─── Exercise data ───
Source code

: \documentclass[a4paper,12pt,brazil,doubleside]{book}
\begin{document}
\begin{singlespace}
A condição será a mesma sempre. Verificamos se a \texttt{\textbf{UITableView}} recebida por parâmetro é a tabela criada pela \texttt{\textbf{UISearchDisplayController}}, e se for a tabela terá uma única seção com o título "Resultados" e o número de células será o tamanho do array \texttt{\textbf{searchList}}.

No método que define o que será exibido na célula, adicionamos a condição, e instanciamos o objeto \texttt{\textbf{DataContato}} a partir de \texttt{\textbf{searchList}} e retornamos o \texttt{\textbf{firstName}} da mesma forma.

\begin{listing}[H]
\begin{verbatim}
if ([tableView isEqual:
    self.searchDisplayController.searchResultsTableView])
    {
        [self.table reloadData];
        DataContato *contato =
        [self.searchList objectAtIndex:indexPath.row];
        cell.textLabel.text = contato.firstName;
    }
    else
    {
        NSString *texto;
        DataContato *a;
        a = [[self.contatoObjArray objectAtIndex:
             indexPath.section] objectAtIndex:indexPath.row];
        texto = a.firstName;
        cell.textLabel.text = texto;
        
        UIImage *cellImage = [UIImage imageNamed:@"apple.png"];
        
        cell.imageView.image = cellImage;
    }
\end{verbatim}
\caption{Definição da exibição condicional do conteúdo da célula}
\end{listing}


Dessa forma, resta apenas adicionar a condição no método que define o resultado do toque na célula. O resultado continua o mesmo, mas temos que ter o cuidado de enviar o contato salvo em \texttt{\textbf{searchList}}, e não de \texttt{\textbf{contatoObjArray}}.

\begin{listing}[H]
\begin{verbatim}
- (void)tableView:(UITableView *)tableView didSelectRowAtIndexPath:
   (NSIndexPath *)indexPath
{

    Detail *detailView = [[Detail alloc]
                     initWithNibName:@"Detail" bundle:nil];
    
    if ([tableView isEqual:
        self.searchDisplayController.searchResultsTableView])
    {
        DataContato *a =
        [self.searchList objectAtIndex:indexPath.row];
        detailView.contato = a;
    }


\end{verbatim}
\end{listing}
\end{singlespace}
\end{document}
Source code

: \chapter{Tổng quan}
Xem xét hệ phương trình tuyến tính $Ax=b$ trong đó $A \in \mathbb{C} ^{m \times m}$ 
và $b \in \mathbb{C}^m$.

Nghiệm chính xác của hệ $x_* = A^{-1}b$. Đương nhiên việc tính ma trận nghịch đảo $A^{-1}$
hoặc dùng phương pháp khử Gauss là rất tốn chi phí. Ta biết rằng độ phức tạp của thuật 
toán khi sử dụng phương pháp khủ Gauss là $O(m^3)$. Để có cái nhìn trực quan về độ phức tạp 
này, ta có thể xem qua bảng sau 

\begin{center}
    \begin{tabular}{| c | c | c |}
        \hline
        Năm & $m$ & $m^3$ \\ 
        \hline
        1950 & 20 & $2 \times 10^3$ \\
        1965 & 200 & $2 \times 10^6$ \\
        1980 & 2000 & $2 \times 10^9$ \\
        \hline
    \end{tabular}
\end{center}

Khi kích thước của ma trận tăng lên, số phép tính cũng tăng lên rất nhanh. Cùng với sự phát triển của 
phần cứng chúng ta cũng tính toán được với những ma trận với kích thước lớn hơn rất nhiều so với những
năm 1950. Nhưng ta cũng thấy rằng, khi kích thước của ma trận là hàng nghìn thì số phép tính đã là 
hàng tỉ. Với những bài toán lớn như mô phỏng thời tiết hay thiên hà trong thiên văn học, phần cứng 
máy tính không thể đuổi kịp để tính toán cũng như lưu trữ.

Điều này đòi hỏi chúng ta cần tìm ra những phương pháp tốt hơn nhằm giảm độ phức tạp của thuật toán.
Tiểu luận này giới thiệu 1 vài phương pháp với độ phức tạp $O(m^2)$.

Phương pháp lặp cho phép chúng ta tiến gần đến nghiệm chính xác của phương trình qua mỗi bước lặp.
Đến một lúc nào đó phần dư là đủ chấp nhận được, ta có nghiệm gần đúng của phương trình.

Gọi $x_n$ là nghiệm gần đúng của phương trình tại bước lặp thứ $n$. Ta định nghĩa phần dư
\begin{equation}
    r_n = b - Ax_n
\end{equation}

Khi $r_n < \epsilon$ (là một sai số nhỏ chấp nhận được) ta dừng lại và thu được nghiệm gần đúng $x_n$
───
─── Exercise data ───
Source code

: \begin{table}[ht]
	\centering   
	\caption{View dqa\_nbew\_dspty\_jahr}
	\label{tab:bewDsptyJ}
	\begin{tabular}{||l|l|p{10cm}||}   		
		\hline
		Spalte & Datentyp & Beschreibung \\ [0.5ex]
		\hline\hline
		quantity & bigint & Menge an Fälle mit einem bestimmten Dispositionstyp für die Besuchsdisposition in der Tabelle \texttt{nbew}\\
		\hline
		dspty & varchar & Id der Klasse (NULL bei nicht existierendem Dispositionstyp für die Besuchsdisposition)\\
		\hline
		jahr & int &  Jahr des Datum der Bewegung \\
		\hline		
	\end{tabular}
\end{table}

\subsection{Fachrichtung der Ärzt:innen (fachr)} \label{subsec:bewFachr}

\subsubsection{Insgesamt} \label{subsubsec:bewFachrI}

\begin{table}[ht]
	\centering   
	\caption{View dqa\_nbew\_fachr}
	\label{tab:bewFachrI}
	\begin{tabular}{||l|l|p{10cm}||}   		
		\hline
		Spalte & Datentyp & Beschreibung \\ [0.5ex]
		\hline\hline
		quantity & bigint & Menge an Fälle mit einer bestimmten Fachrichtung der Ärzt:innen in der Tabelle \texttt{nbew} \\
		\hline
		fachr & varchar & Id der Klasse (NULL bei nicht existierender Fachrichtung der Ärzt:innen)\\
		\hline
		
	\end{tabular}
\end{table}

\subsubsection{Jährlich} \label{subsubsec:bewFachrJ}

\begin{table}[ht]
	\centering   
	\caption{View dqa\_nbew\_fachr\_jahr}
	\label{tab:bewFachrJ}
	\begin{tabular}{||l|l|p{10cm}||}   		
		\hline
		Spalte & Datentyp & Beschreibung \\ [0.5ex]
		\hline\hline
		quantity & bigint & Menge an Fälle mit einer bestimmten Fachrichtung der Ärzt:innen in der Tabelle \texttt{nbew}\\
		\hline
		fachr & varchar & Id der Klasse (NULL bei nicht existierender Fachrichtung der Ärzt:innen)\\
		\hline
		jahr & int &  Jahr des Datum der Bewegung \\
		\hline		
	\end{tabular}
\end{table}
───
> Directions for this task: Scan the data, and report each line that uses the word "bước".

> Answer to the exercise:
Phương pháp lặp cho phép chúng ta tiến gần đến nghiệm chính xác của phương trình qua mỗi bước lặp.
Gọi $x_n$ là nghiệm gần đúng của phương trình tại bước lặp thứ $n$. Ta định nghĩa phần dư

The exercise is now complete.